**What to produce**. Nothing but the lines from the one with "unpredictably. It is" through the final line of the entries below should be written out, each exactly as given.

Saved data entries
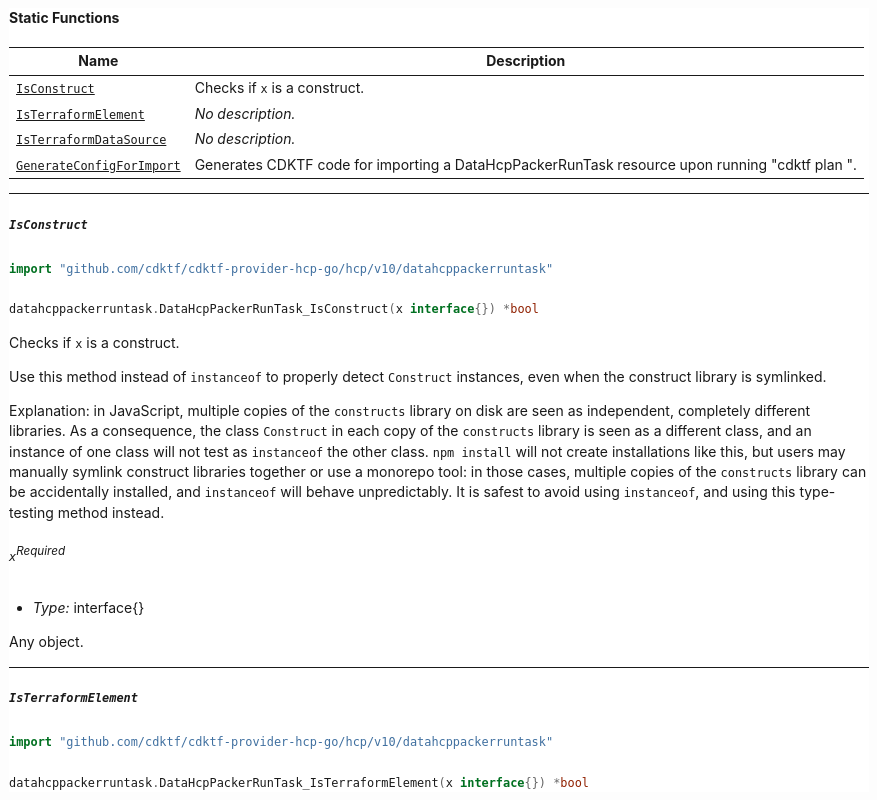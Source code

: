 #### Static Functions <a name="Static Functions" id="Static Functions"></a>

| **Name** | **Description** |
| --- | --- |
| <code><a href="#@cdktf/provider-hcp.dataHcpPackerRunTask.DataHcpPackerRunTask.isConstruct">IsConstruct</a></code> | Checks if `x` is a construct. |
| <code><a href="#@cdktf/provider-hcp.dataHcpPackerRunTask.DataHcpPackerRunTask.isTerraformElement">IsTerraformElement</a></code> | *No description.* |
| <code><a href="#@cdktf/provider-hcp.dataHcpPackerRunTask.DataHcpPackerRunTask.isTerraformDataSource">IsTerraformDataSource</a></code> | *No description.* |
| <code><a href="#@cdktf/provider-hcp.dataHcpPackerRunTask.DataHcpPackerRunTask.generateConfigForImport">GenerateConfigForImport</a></code> | Generates CDKTF code for importing a DataHcpPackerRunTask resource upon running "cdktf plan <stack-name>". |

---

##### `IsConstruct` <a name="IsConstruct" id="@cdktf/provider-hcp.dataHcpPackerRunTask.DataHcpPackerRunTask.isConstruct"></a>

```go
import "github.com/cdktf/cdktf-provider-hcp-go/hcp/v10/datahcppackerruntask"

datahcppackerruntask.DataHcpPackerRunTask_IsConstruct(x interface{}) *bool
```

Checks if `x` is a construct.

Use this method instead of `instanceof` to properly detect `Construct`
instances, even when the construct library is symlinked.

Explanation: in JavaScript, multiple copies of the `constructs` library on
disk are seen as independent, completely different libraries. As a
consequence, the class `Construct` in each copy of the `constructs` library
is seen as a different class, and an instance of one class will not test as
`instanceof` the other class. `npm install` will not create installations
like this, but users may manually symlink construct libraries together or
use a monorepo tool: in those cases, multiple copies of the `constructs`
library can be accidentally installed, and `instanceof` will behave
unpredictably. It is safest to avoid using `instanceof`, and using
this type-testing method instead.

###### `x`<sup>Required</sup> <a name="x" id="@cdktf/provider-hcp.dataHcpPackerRunTask.DataHcpPackerRunTask.isConstruct.parameter.x"></a>

- *Type:* interface{}

Any object.

---

##### `IsTerraformElement` <a name="IsTerraformElement" id="@cdktf/provider-hcp.dataHcpPackerRunTask.DataHcpPackerRunTask.isTerraformElement"></a>

```go
import "github.com/cdktf/cdktf-provider-hcp-go/hcp/v10/datahcppackerruntask"

datahcppackerruntask.DataHcpPackerRunTask_IsTerraformElement(x interface{}) *bool
```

**Response for this exercise**.
unpredictably. It is safest to avoid using `instanceof`, and using
this type-testing method instead.

###### `x`<sup>Required</sup> <a name="x" id="@cdktf/provider-hcp.dataHcpPackerRunTask.DataHcpPackerRunTask.isConstruct.parameter.x"></a>

- *Type:* interface{}

Any object.

---

##### `IsTerraformElement` <a name="IsTerraformElement" id="@cdktf/provider-hcp.dataHcpPackerRunTask.DataHcpPackerRunTask.isTerraformElement"></a>

```go
import "github.com/cdktf/cdktf-provider-hcp-go/hcp/v10/datahcppackerruntask"

datahcppackerruntask.DataHcpPackerRunTask_IsTerraformElement(x interface{}) *bool
```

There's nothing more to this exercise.